Assigned task »
What is needed here is each entry reproduced exactly, without its pictures.

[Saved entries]
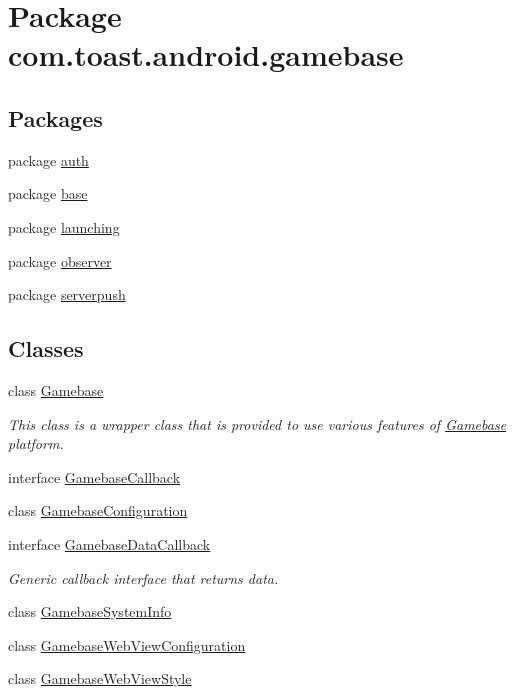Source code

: \hypertarget{namespacecom_1_1toast_1_1android_1_1gamebase}{}\section{Package com.\+toast.\+android.\+gamebase}
\label{namespacecom_1_1toast_1_1android_1_1gamebase}
\subsection*{Packages}
\begin{DoxyCompactItemize}
\item 
package \hyperlink{namespacecom_1_1toast_1_1android_1_1gamebase_1_1auth}{auth}
\item 
package \hyperlink{namespacecom_1_1toast_1_1android_1_1gamebase_1_1base}{base}
\item 
package \hyperlink{namespacecom_1_1toast_1_1android_1_1gamebase_1_1launching}{launching}
\item 
package \hyperlink{namespacecom_1_1toast_1_1android_1_1gamebase_1_1observer}{observer}
\item 
package \hyperlink{namespacecom_1_1toast_1_1android_1_1gamebase_1_1serverpush}{serverpush}
\end{DoxyCompactItemize}
\subsection*{Classes}
\begin{DoxyCompactItemize}
\item 
class \hyperlink{classcom_1_1toast_1_1android_1_1gamebase_1_1_gamebase}{Gamebase}
\begin{DoxyCompactList}\small\item\em This class is a wrapper class that is provided to use various features of \hyperlink{classcom_1_1toast_1_1android_1_1gamebase_1_1_gamebase}{Gamebase} platform. \end{DoxyCompactList}\item 
interface \hyperlink{interfacecom_1_1toast_1_1android_1_1gamebase_1_1_gamebase_callback}{Gamebase\+Callback}
\item 
class \hyperlink{classcom_1_1toast_1_1android_1_1gamebase_1_1_gamebase_configuration}{Gamebase\+Configuration}
\item 
interface \hyperlink{interfacecom_1_1toast_1_1android_1_1gamebase_1_1_gamebase_data_callback}{Gamebase\+Data\+Callback}
\begin{DoxyCompactList}\small\item\em Generic callback interface that returns data. \end{DoxyCompactList}\item 
class \hyperlink{classcom_1_1toast_1_1android_1_1gamebase_1_1_gamebase_system_info}{Gamebase\+System\+Info}
\item 
class \hyperlink{classcom_1_1toast_1_1android_1_1gamebase_1_1_gamebase_web_view_configuration}{Gamebase\+Web\+View\+Configuration}
\item 
class \hyperlink{classcom_1_1toast_1_1android_1_1gamebase_1_1_gamebase_web_view_style}{Gamebase\+Web\+View\+Style}
\end{DoxyCompactItemize}

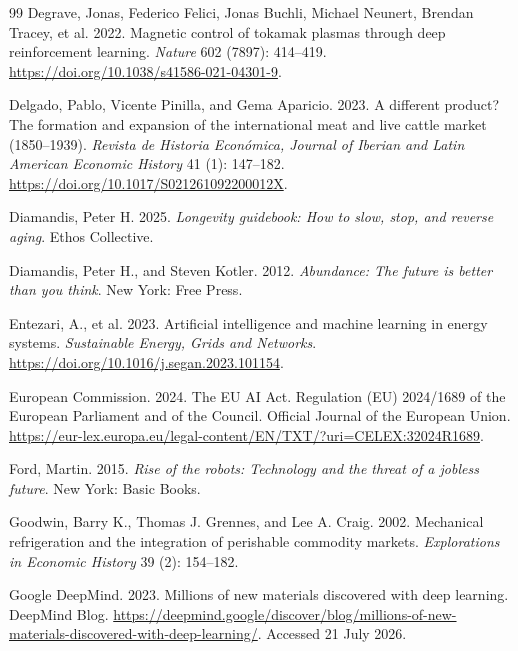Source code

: \documentclass[11pt]{article}
\begin{document}
\begin{thebibliography}{99}
Degrave, Jonas, Federico Felici, Jonas Buchli, Michael Neunert, Brendan Tracey, et al. 2022. Magnetic control of tokamak plasmas through deep reinforcement learning. \textit{Nature} 602 (7897): 414--419. \url{https://doi.org/10.1038/s41586-021-04301-9}.

Delgado, Pablo, Vicente Pinilla, and Gema Aparicio. 2023. A different product? The formation and expansion of the international meat and live cattle market (1850--1939). \textit{Revista de Historia Econ\'omica, Journal of Iberian and Latin American Economic History} 41 (1): 147--182. \url{https://doi.org/10.1017/S021261092200012X}.

Diamandis, Peter H. 2025. \textit{Longevity guidebook: How to slow, stop, and reverse aging}. Ethos Collective.

Diamandis, Peter H., and Steven Kotler. 2012. \textit{Abundance: The future is better than you think}. New York: Free Press.

Entezari, A., et al. 2023. Artificial intelligence and machine learning in energy systems. \textit{Sustainable Energy, Grids and Networks}. \url{https://doi.org/10.1016/j.segan.2023.101154}.

European Commission. 2024. The EU AI Act. Regulation (EU) 2024/1689 of the European Parliament and of the Council. Official Journal of the European Union. \url{https://eur-lex.europa.eu/legal-content/EN/TXT/?uri=CELEX:32024R1689}.

Ford, Martin. 2015. \textit{Rise of the robots: Technology and the threat of a jobless future}. New York: Basic Books.


Goodwin, Barry K., Thomas J. Grennes, and Lee A. Craig. 2002. Mechanical refrigeration and the integration of perishable commodity markets. \textit{Explorations in Economic History} 39 (2): 154--182.

Google DeepMind. 2023. Millions of new materials discovered with deep learning. DeepMind Blog. \url{https://deepmind.google/discover/blog/millions-of-new-materials-discovered-with-deep-learning/}. Accessed 21 July 2026.


\end{thebibliography}
\end{document}
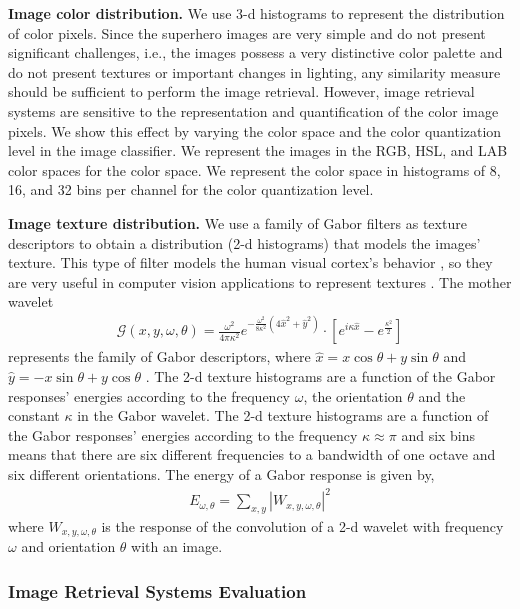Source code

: \textbf{Image color distribution.} We use 3-d histograms to represent the distribution of color pixels. Since the superhero images are very simple and do not present significant challenges, i.e., the images possess a very distinctive color palette and do not present textures or important changes in lighting, any similarity measure should be sufficient to perform the image retrieval. However, image retrieval systems are sensitive to the representation and quantification of the color image pixels. We show this effect by varying the color space and the color quantization level in the image classifier. We represent the images in the RGB, HSL, and LAB color spaces for the color space. We represent the color space in histograms of 8, 16, and 32 bins per channel for the color quantization level.

\textbf{Image texture distribution.} We use a family of Gabor filters as texture descriptors to obtain a distribution (2-d histograms) that models the images' texture. This type of filter models the human visual cortex's behavior \citep{Daugman:TASSP:1988}, so they are very useful in computer vision applications to represent textures \citep{Lee:PAMI:1996}. The mother wavelet
\begin{eqnarray}
 \mathcal{G}(x,y,\omega,\theta) = \frac{\omega^2}{4\pi\kappa^2} e^{-\frac{\omega^2}{8\kappa^2}\left(4\hat{x}^2 + \hat{y}^2\right)} \cdot [e ^{i \kappa \hat{x}} -e ^ {\frac{\kappa ^ 2}{2}} ]  \label{eq:gabor_filters}
\end{eqnarray}
represents the family of Gabor descriptors, where $\hat{x} = x \cos \theta +  y \sin \theta$ and $\hat{y} = -x\sin \theta + y \cos \theta$ . The 2-d texture histograms are a function of the Gabor responses' energies according to the frequency $\omega$, the orientation $\theta$ and the constant $\kappa$ in the Gabor wavelet. The 2-d texture histograms are a function of the Gabor responses' energies according to the frequency  $\kappa \approx \pi$ and six bins means that there are six different frequencies to a bandwidth of one octave and six different orientations. The energy of a Gabor response is given by, 
\begin{eqnarray} 
 E_{\omega,\theta} = \sum\nolimits_{x, y}|W_{x,y,\omega,\theta}|^2 \label{eq:g_energy}
\end{eqnarray}
where $W_{x,y,\omega,\theta}$ is the response of the convolution of a 2-d wavelet with frequency $\omega$ and orientation $\theta$ with an image. 

\subsubsection{Image Retrieval Systems Evaluation} \label{subsubsec:evaluation}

Answer to the exercise »
Source code

: \hypertarget{namespacecom_1_1toast_1_1android_1_1gamebase}{}\section{Package com.\+toast.\+android.\+gamebase}
\label{namespacecom_1_1toast_1_1android_1_1gamebase}
\subsection*{Packages}
\begin{DoxyCompactItemize}
\item 
package \hyperlink{namespacecom_1_1toast_1_1android_1_1gamebase_1_1auth}{auth}
\item 
package \hyperlink{namespacecom_1_1toast_1_1android_1_1gamebase_1_1base}{base}
\item 
package \hyperlink{namespacecom_1_1toast_1_1android_1_1gamebase_1_1launching}{launching}
\item 
package \hyperlink{namespacecom_1_1toast_1_1android_1_1gamebase_1_1observer}{observer}
\item 
package \hyperlink{namespacecom_1_1toast_1_1android_1_1gamebase_1_1serverpush}{serverpush}
\end{DoxyCompactItemize}
\subsection*{Classes}
\begin{DoxyCompactItemize}
\item 
class \hyperlink{classcom_1_1toast_1_1android_1_1gamebase_1_1_gamebase}{Gamebase}
\begin{DoxyCompactList}\small\item\em This class is a wrapper class that is provided to use various features of \hyperlink{classcom_1_1toast_1_1android_1_1gamebase_1_1_gamebase}{Gamebase} platform. \end{DoxyCompactList}\item 
interface \hyperlink{interfacecom_1_1toast_1_1android_1_1gamebase_1_1_gamebase_callback}{Gamebase\+Callback}
\item 
class \hyperlink{classcom_1_1toast_1_1android_1_1gamebase_1_1_gamebase_configuration}{Gamebase\+Configuration}
\item 
interface \hyperlink{interfacecom_1_1toast_1_1android_1_1gamebase_1_1_gamebase_data_callback}{Gamebase\+Data\+Callback}
\begin{DoxyCompactList}\small\item\em Generic callback interface that returns data. \end{DoxyCompactList}\item 
class \hyperlink{classcom_1_1toast_1_1android_1_1gamebase_1_1_gamebase_system_info}{Gamebase\+System\+Info}
\item 
class \hyperlink{classcom_1_1toast_1_1android_1_1gamebase_1_1_gamebase_web_view_configuration}{Gamebase\+Web\+View\+Configuration}
\item 
class \hyperlink{classcom_1_1toast_1_1android_1_1gamebase_1_1_gamebase_web_view_style}{Gamebase\+Web\+View\+Style}
\end{DoxyCompactItemize}

Source code

: \documentclass[11pt]{article}
\begin{document}
\begin{thebibliography}{99}
Degrave, Jonas, Federico Felici, Jonas Buchli, Michael Neunert, Brendan Tracey, et al. 2022. Magnetic control of tokamak plasmas through deep reinforcement learning. \textit{Nature} 602 (7897): 414--419. \url{https://doi.org/10.1038/s41586-021-04301-9}.

Delgado, Pablo, Vicente Pinilla, and Gema Aparicio. 2023. A different product? The formation and expansion of the international meat and live cattle market (1850--1939). \textit{Revista de Historia Econ\'omica, Journal of Iberian and Latin American Economic History} 41 (1): 147--182. \url{https://doi.org/10.1017/S021261092200012X}.

Diamandis, Peter H. 2025. \textit{Longevity guidebook: How to slow, stop, and reverse aging}. Ethos Collective.

Diamandis, Peter H., and Steven Kotler. 2012. \textit{Abundance: The future is better than you think}. New York: Free Press.

Entezari, A., et al. 2023. Artificial intelligence and machine learning in energy systems. \textit{Sustainable Energy, Grids and Networks}. \url{https://doi.org/10.1016/j.segan.2023.101154}.

European Commission. 2024. The EU AI Act. Regulation (EU) 2024/1689 of the European Parliament and of the Council. Official Journal of the European Union. \url{https://eur-lex.europa.eu/legal-content/EN/TXT/?uri=CELEX:32024R1689}.

Ford, Martin. 2015. \textit{Rise of the robots: Technology and the threat of a jobless future}. New York: Basic Books.


Goodwin, Barry K., Thomas J. Grennes, and Lee A. Craig. 2002. Mechanical refrigeration and the integration of perishable commodity markets. \textit{Explorations in Economic History} 39 (2): 154--182.

Google DeepMind. 2023. Millions of new materials discovered with deep learning. DeepMind Blog. \url{https://deepmind.google/discover/blog/millions-of-new-materials-discovered-with-deep-learning/}. Accessed 21 July 2026.


\end{thebibliography}
\end{document}
Source code

: \textbf{Image color distribution.} We use 3-d histograms to represent the distribution of color pixels. Since the superhero images are very simple and do not present significant challenges, i.e., the images possess a very distinctive color palette and do not present textures or important changes in lighting, any similarity measure should be sufficient to perform the image retrieval. However, image retrieval systems are sensitive to the representation and quantification of the color image pixels. We show this effect by varying the color space and the color quantization level in the image classifier. We represent the images in the RGB, HSL, and LAB color spaces for the color space. We represent the color space in histograms of 8, 16, and 32 bins per channel for the color quantization level.

\textbf{Image texture distribution.} We use a family of Gabor filters as texture descriptors to obtain a distribution (2-d histograms) that models the images' texture. This type of filter models the human visual cortex's behavior \citep{Daugman:TASSP:1988}, so they are very useful in computer vision applications to represent textures \citep{Lee:PAMI:1996}. The mother wavelet
\begin{eqnarray}
 \mathcal{G}(x,y,\omega,\theta) = \frac{\omega^2}{4\pi\kappa^2} e^{-\frac{\omega^2}{8\kappa^2}\left(4\hat{x}^2 + \hat{y}^2\right)} \cdot [e ^{i \kappa \hat{x}} -e ^ {\frac{\kappa ^ 2}{2}} ]  \label{eq:gabor_filters}
\end{eqnarray}
represents the family of Gabor descriptors, where $\hat{x} = x \cos \theta +  y \sin \theta$ and $\hat{y} = -x\sin \theta + y \cos \theta$ . The 2-d texture histograms are a function of the Gabor responses' energies according to the frequency $\omega$, the orientation $\theta$ and the constant $\kappa$ in the Gabor wavelet. The 2-d texture histograms are a function of the Gabor responses' energies according to the frequency  $\kappa \approx \pi$ and six bins means that there are six different frequencies to a bandwidth of one octave and six different orientations. The energy of a Gabor response is given by, 
\begin{eqnarray} 
 E_{\omega,\theta} = \sum\nolimits_{x, y}|W_{x,y,\omega,\theta}|^2 \label{eq:g_energy}
\end{eqnarray}
where $W_{x,y,\omega,\theta}$ is the response of the convolution of a 2-d wavelet with frequency $\omega$ and orientation $\theta$ with an image. 

\subsubsection{Image Retrieval Systems Evaluation} \label{subsubsec:evaluation}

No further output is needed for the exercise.